KARMAH, Iraq - It's a new kind of fight these Marines weren't exactly counting on. And it might be the toughest one they've had to endure in this war-ravaged country.
After preparing to confront one of the most deadly insurgencies America has ever faced, and steeped in the legend of Marine aggressiveness in the counterterrorist fight, the leathernecks of Lima Company, 3rd Battalion, 3rd Marines are fighting a pitched battle against boredom.
With violence across the province dropping precipitously over most of the past year, Marines who were girding for a brawl on this latest rotation have had to dial back their warrior ways for a softer approach.
Though their thoughts are tinged with disappointment, many are nevertheless practical about the new reality.
"There's not much going on this time around," said Cpl. Ken Dickerson, 1st squad leader with Lima Company, 3/3's 3rd Platoon. "But at least we're not losing anybody."
The two years preceding this Hawaii-based battalion's August deployment were some of the most violent for U.S. forces in its nearly five year occupation of Iraq. But since the surge of 30,000 troops launched in early 2007, violent incidents in Anbar have dropped to levels unthinkable just a year ago.
According to officials with II Marine Expeditionary Force, there were about 170 "significant events" in Fallujah, about five miles from here, during the first week of January 2007. That includes firefights, IED attacks, mine explosions and roadside bombs that were discovered, but that did not detonate.
By the last week of December, the number of "sigevents," as they're called here, in Fallujah dropped to less than 20.
In Ramadi, the capitol of the Sunni-dominated Anbar province and a troubled hot spot for years, incidents dropped from 198 in one week of February 2007, to three by the last week of the year.
II MEF officials attribute this massive shift to a population fed up with al Qaida in Iraq's terrorist tactics and rejuvenated tribal governance that cast its lot with American efforts to bolster the national government.
Whatever the reason for the reduction in violence, Marines in the field have switched from rifles to paint brushes and from bullets to handshakes.

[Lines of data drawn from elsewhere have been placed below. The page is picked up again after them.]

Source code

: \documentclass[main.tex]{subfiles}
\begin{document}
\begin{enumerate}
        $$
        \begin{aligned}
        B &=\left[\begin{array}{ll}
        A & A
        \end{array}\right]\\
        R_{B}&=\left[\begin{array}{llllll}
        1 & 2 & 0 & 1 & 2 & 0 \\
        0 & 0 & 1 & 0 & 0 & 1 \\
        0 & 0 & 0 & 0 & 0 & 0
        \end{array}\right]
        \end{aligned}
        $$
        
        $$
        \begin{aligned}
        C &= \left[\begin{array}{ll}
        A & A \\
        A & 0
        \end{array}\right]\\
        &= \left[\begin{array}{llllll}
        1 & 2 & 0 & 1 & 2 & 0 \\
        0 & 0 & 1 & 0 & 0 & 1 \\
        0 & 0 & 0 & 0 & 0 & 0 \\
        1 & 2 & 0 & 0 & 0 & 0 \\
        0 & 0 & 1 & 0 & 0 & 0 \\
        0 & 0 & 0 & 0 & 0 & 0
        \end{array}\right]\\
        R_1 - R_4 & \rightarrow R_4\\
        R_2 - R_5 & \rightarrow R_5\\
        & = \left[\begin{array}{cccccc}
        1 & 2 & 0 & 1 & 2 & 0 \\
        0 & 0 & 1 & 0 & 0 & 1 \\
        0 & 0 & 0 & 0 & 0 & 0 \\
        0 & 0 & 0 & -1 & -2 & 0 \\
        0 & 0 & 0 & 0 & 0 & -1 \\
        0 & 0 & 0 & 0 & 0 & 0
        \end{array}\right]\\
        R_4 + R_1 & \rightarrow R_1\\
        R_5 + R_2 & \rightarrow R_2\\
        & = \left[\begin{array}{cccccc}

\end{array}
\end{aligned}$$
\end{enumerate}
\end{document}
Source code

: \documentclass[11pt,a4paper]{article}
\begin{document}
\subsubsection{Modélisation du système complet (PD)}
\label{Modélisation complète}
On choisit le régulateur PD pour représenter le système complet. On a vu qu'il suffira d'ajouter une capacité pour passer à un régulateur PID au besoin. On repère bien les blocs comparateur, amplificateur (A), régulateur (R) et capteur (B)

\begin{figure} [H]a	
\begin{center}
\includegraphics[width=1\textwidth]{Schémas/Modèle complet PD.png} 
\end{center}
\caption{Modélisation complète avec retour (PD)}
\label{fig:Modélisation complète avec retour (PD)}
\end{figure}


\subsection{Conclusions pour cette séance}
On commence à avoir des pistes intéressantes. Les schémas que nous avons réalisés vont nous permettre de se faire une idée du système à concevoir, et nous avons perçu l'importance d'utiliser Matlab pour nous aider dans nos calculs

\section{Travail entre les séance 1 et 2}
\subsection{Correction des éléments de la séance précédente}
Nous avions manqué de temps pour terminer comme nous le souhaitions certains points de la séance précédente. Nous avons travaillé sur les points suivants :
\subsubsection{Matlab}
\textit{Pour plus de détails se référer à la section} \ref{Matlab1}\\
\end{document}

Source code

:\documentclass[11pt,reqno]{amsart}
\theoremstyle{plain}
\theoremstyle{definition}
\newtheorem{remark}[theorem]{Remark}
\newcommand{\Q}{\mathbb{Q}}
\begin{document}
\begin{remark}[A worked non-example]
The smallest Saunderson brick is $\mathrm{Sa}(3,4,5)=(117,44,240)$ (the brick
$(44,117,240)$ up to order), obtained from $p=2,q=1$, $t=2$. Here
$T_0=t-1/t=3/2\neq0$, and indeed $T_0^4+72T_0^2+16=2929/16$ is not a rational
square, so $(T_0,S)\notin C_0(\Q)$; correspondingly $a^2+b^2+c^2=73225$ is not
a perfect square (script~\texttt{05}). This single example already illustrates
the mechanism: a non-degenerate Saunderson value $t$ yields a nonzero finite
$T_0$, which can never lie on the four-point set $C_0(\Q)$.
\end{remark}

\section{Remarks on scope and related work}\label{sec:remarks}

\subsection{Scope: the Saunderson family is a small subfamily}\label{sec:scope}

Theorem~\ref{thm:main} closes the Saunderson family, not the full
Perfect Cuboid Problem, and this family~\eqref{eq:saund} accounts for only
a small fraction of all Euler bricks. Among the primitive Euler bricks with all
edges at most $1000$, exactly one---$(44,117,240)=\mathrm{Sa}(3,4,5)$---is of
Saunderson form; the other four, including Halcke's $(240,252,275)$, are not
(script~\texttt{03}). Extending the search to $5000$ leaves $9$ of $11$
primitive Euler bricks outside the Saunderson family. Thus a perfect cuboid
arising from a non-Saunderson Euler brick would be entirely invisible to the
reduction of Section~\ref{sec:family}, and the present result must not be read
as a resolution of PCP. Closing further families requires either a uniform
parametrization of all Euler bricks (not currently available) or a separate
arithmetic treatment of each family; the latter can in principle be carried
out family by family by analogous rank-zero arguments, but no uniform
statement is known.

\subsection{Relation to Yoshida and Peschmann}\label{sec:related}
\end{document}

For some of leathernecks here on their first deployment, it's a bit of a let-down. One Marine in 3rd platoon who's a veteran of the fierce Fallujah fight in November of 2004 said it's been tough to keep his Marines motivated after regaling them with stories of that epic battle. They came here to fight, he said, and instead they're patrolling streets teeming with people, devoid of enemy activity.
In fact, Lima Company hasn't fired a single shot in anger since early October, its commander, Capt. Quintin Jones, said.
And that's just fine with him. As local police take greater control of their towns and local citizens help keep al Qaida malcontents from detonating bombs in their markets, the Marines here are left with little to do but reconstruction and institution building - an overall mission that has one every Marine can appreciate.
"It might be a little boring here now," said Lance Cpl. Parker Winnett, a radio operator with 3rd Platoon's 1st squad. "But at least I'll come home alive."